On Fri, 30 Apr 2004, Michael Hipp wrote:
> I need to build a new server for a client. Primary app for now will just
> be Samba but later PostgreSQL. Hardware will be a P4 with dual SCSI
> mirrored. This client is smallish, but they would be out of business in
> no time if this system doesn't "just run".
>
> Until now, I always just used the latest version of RHL for a server
> distro, but that is all changed. Please offer me your opinions and any
> pros/cons you can think of...
>
> - I'm by far more familiar with Red Hat than anything else.
>
> - The stability of Debian is legendary. But some of the software is
> ancient and I don't know how stable the unstable repository is. And
> security updates are generally unavailable for unstable.

I don't know that Debian's stability is legendary.  Their package
management system does receive a lot of praise, but whether debian is any
more stable than any other Linux distro is really a matter of debate.

Security updates for Debian's three brances (stable, unstable & testing)
are fairly reliable from what i've heard.

> - Libranet is a jewel, but it is not intended as a server distro.

I suppose, but linux is a modular OS.  You can always install Apache,
postgresql and whatever else you want and call it a server.

> - FC1 is easy, familiar and up to date; but would I be crazy to use it
> for a production server (even a small one)?

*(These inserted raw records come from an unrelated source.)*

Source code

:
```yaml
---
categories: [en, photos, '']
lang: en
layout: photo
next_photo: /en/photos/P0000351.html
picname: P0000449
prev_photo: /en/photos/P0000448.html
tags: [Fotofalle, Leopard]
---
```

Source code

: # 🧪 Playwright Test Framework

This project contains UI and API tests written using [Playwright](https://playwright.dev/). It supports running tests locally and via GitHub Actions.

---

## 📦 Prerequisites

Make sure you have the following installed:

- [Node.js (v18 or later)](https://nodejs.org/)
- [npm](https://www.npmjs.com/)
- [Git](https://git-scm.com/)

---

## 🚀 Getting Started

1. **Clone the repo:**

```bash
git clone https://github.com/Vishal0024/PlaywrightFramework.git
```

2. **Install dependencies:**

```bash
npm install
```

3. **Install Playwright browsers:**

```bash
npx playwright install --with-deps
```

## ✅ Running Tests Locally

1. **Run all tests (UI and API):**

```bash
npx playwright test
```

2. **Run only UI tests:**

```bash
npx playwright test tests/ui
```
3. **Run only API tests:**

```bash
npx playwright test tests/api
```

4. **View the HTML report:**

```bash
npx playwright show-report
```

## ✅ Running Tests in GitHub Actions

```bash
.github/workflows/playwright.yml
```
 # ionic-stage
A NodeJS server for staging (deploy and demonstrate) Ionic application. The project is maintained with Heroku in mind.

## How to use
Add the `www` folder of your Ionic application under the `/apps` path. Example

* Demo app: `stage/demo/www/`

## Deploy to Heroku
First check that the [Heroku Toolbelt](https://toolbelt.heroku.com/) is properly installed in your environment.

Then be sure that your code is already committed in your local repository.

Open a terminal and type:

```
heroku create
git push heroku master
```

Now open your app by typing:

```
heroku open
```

I dunno.  Redhat is as stable as you make it.  If you want to install
everything and the kitchen sink, sure it will be a bit unstable.  If you
pare it down to just console apps, with apache it should be fine.
Granted, I'm still using RH-7.3 & RH9 on the majority of my production
boxes, so my advice should be taken with a grain of salt  :)

> - Do I just need to bite the bullet and learn Debian?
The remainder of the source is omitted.